De ahí entonces la vigencia de aquellas preguntas sobre las consideraciones que se tuvieron presente para su uso. Las militares y las ético-políticas. Todas han mantenido al mundo entero por décadas atrapado en la lógica de qué es lo que sirve finalmente para efectiva disuasión. El protagonista de todo esto es el Presidente Harry Truman. El único que se ha atrevido a usarla.

Cada año, en agosto, se escribe sobre este tema, se ven documentales y se escuchan opiniones diversas. Ninguna se sustrae de las lecciones dejadas por la película franco-japonesa. Tanto, la imposibilidad de dar por superado el pasado, como los zigzagueos de la memoria. Hiroshima, mon amour.

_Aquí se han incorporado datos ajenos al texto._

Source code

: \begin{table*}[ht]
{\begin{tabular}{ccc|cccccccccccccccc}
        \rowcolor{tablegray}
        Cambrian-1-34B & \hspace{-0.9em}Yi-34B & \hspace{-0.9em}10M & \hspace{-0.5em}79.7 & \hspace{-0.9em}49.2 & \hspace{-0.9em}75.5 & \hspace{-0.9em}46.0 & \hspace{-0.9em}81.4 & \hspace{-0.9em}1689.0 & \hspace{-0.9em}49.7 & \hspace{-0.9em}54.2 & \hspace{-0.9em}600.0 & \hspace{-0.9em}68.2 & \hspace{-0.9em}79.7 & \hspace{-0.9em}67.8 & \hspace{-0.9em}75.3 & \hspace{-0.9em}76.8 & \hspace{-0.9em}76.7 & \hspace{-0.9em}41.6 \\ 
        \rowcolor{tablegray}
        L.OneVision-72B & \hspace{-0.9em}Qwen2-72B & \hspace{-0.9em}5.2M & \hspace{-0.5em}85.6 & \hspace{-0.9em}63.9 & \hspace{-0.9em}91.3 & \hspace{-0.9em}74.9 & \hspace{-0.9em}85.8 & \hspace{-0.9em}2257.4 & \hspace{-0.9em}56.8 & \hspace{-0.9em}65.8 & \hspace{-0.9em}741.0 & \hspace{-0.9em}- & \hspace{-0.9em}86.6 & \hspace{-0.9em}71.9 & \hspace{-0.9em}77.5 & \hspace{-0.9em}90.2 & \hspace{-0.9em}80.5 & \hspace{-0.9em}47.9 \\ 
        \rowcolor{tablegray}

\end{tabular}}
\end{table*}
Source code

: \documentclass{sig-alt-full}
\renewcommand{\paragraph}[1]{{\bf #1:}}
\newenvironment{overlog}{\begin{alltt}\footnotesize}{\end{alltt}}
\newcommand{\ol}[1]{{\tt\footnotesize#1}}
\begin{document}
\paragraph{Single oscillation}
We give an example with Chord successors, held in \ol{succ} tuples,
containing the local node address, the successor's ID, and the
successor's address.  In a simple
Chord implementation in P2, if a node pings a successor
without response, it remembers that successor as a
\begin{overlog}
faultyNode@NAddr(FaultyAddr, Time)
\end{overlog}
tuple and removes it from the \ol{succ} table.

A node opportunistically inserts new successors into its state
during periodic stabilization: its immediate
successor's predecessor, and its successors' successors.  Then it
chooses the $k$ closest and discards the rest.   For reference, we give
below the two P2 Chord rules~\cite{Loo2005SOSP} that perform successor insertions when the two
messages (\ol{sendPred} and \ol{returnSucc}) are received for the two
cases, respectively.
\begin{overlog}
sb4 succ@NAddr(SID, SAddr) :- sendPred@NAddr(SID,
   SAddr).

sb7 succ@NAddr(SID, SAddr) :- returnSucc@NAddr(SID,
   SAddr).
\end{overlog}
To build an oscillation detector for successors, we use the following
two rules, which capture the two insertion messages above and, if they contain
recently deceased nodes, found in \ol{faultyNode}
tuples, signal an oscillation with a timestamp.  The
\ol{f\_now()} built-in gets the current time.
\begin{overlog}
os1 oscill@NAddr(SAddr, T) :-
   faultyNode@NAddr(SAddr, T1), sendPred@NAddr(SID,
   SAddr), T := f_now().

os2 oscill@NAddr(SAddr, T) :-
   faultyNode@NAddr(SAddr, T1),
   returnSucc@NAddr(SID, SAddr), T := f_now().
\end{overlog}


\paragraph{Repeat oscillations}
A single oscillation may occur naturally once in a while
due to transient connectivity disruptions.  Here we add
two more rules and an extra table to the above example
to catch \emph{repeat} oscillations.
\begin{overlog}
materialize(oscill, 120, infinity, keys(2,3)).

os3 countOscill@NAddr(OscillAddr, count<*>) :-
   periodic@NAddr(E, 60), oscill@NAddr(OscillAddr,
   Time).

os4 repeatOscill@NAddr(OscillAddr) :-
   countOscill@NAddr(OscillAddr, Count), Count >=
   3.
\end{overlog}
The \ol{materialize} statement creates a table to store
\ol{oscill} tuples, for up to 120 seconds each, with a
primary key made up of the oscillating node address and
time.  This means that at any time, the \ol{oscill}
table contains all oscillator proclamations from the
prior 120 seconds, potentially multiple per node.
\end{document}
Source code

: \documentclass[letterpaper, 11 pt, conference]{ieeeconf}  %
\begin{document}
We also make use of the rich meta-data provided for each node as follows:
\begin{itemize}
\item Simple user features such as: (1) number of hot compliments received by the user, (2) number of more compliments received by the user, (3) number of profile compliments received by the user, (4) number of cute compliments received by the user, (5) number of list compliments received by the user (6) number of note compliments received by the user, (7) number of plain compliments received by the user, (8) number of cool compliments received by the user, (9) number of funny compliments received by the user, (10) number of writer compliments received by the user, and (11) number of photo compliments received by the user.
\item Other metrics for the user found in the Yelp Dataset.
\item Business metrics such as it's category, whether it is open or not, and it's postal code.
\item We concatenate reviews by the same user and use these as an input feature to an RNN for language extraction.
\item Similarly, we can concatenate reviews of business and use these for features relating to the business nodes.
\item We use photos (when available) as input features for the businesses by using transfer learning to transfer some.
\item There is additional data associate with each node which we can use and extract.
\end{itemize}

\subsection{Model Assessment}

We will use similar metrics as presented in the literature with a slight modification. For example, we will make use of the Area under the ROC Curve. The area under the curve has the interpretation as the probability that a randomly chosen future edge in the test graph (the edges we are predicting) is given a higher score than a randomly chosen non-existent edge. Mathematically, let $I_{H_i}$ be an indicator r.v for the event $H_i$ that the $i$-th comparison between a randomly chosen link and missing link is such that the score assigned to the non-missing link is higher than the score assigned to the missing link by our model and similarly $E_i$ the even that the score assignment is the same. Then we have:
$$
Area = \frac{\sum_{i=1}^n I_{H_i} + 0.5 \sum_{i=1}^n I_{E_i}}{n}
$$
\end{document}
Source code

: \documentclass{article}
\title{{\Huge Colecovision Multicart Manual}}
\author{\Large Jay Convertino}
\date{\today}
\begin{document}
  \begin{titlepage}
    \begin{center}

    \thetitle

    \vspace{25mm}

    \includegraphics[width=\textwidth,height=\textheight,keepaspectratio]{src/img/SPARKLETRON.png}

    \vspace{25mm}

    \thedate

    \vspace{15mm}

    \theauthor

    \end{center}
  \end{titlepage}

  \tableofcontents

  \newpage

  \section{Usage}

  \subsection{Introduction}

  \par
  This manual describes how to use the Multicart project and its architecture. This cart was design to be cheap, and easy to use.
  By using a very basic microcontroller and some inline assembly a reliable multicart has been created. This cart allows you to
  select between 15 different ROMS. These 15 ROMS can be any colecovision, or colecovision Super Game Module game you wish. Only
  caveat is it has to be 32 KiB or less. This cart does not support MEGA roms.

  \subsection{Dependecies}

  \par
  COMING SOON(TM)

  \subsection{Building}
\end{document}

En los últimos tiempos son las oscilaciones bélicas vividas en no pocas regiones del mundo las que profundizan estas inquietudes existenciales. La última ocurrió hace pocas semanas, cuando EE.UU. e Israel intervinieron de manera preventiva sobre las instalaciones nucleares iraníes. Los ayatollas estaban dando muestras de demasiada enajenación mental y sus científicos ya habían logrado enriquecer uranio a niveles aptos para fabricar una bomba. Aquello fue un baño de miedo.

Y de cuando en cuando, angustias semejantes tienen lugar con los desvaríos y enojos del líder norcoreano, Kim Jong-un. Un natural nerviosismo recorre los países vecinos. Y es que, a diferencia de los clérigos iraníes, se sabe que Kim posee al menos cinco de esos artefactos. Por su lado, hace algunos días, Putin le recordó a Trump -a propósito de unas maniobras con armas estratégicas- que en una confrontación nuclear no habrá ganadores.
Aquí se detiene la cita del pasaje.